**Required action:**
An identical copy of all the entries is the required result.
------
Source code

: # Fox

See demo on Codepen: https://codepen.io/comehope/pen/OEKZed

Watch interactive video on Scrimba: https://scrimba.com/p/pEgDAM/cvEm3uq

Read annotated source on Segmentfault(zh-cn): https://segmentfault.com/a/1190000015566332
------
**The completed task:**
Source code

: # Fox

See demo on Codepen: https://codepen.io/comehope/pen/OEKZed

Watch interactive video on Scrimba: https://scrimba.com/p/pEgDAM/cvEm3uq

Read annotated source on Segmentfault(zh-cn): https://segmentfault.com/a/1190000015566332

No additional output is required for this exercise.